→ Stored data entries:
__________

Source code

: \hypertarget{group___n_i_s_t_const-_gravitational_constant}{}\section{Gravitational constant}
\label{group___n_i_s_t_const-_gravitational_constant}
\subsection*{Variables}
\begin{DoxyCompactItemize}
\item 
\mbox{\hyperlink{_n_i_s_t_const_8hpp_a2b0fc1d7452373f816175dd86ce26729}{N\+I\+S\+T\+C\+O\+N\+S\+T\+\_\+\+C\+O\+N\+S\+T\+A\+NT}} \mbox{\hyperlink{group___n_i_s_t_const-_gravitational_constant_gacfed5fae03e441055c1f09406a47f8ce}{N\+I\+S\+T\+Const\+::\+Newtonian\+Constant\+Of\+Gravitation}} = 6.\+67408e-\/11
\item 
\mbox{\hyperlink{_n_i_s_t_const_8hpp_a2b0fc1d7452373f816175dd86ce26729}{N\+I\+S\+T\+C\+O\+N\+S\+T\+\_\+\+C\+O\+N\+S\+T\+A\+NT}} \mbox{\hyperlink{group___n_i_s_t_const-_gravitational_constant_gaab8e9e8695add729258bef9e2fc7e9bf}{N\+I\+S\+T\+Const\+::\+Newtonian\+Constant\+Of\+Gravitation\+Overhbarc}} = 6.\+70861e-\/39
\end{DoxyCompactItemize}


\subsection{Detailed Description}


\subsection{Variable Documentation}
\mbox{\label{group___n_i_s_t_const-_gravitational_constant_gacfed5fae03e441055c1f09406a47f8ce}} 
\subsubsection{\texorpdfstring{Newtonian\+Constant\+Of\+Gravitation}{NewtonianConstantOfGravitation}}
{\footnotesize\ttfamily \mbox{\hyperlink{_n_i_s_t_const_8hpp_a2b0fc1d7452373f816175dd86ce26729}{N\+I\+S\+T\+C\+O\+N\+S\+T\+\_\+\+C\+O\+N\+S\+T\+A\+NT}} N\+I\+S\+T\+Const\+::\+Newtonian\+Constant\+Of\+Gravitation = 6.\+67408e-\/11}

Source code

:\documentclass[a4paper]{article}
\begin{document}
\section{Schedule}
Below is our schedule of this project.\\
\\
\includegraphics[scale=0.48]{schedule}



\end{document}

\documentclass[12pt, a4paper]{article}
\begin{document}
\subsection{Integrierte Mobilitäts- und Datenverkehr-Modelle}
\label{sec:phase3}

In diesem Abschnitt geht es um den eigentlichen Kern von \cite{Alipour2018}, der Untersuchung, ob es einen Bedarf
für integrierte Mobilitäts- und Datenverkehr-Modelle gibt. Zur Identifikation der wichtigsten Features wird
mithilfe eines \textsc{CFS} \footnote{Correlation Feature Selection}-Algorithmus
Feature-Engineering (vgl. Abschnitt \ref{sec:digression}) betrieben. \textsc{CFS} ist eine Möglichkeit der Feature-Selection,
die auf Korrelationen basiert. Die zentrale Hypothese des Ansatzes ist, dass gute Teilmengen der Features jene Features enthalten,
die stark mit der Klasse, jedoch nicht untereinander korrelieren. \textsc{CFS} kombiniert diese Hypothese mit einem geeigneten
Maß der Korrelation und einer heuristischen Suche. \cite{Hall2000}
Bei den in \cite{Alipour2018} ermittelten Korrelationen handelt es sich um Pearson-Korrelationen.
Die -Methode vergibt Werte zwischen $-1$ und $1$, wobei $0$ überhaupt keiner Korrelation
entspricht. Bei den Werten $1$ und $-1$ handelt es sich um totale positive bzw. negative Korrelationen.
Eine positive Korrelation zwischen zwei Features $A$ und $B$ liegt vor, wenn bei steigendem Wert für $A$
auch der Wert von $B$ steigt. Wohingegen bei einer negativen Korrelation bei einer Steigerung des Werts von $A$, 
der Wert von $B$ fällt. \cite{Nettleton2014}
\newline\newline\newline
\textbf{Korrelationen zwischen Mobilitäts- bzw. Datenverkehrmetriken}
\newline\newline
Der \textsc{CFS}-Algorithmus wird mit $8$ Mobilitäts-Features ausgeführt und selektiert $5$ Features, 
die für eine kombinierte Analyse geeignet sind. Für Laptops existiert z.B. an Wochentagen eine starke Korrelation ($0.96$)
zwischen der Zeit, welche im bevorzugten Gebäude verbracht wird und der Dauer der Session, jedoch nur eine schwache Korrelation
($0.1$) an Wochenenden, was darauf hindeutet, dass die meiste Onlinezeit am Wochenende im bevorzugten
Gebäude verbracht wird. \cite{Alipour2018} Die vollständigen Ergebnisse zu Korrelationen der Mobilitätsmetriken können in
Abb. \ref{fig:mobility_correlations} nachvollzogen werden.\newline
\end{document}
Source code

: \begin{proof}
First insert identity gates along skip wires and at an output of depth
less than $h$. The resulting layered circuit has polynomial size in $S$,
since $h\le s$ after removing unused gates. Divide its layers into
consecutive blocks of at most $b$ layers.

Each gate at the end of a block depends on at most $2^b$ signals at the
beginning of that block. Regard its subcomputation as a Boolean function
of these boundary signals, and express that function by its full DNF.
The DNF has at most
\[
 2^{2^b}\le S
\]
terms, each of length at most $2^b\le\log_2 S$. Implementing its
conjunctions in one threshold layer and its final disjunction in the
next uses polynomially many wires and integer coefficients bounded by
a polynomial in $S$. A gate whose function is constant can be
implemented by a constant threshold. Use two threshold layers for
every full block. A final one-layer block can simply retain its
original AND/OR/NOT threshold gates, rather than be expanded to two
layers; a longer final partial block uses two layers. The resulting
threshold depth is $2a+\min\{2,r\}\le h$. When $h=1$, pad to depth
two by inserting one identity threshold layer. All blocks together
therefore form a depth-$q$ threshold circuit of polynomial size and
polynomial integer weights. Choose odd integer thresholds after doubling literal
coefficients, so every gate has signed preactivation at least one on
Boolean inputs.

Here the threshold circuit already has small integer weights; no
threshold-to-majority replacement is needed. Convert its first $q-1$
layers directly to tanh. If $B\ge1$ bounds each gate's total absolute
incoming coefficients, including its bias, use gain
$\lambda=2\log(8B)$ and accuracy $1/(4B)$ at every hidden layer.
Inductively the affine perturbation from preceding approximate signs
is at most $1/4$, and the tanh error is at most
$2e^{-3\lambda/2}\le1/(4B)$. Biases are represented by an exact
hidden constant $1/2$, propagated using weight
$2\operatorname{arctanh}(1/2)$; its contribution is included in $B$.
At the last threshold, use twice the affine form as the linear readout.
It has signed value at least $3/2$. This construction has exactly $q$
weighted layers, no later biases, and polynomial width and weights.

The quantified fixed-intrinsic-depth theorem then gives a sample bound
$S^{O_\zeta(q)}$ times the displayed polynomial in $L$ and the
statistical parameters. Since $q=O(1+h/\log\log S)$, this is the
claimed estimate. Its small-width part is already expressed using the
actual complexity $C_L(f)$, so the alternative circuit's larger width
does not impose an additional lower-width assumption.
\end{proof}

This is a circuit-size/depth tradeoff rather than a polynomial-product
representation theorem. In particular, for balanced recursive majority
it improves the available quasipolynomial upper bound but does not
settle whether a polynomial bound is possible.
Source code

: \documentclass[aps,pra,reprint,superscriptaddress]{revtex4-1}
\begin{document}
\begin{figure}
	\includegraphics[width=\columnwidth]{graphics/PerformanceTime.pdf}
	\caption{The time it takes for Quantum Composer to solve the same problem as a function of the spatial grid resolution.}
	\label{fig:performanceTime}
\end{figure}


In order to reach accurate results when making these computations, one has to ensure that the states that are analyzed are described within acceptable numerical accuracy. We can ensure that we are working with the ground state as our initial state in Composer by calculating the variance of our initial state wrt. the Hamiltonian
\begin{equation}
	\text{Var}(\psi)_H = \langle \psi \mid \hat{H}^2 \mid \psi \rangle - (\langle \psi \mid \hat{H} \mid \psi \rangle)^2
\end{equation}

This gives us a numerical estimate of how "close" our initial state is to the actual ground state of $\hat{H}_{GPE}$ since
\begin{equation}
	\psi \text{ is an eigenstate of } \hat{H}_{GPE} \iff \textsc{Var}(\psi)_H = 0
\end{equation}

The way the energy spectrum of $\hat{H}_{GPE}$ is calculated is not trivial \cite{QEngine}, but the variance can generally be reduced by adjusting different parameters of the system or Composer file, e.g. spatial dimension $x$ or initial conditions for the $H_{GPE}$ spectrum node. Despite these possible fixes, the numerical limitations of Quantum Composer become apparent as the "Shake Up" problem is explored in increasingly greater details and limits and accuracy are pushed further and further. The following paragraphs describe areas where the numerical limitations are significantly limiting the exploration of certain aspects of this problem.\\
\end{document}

__________

→ Work required:
Go through the records and work out how many lines contain the string "zwischen". The answer should be that number alone.

→ Exercise result:
4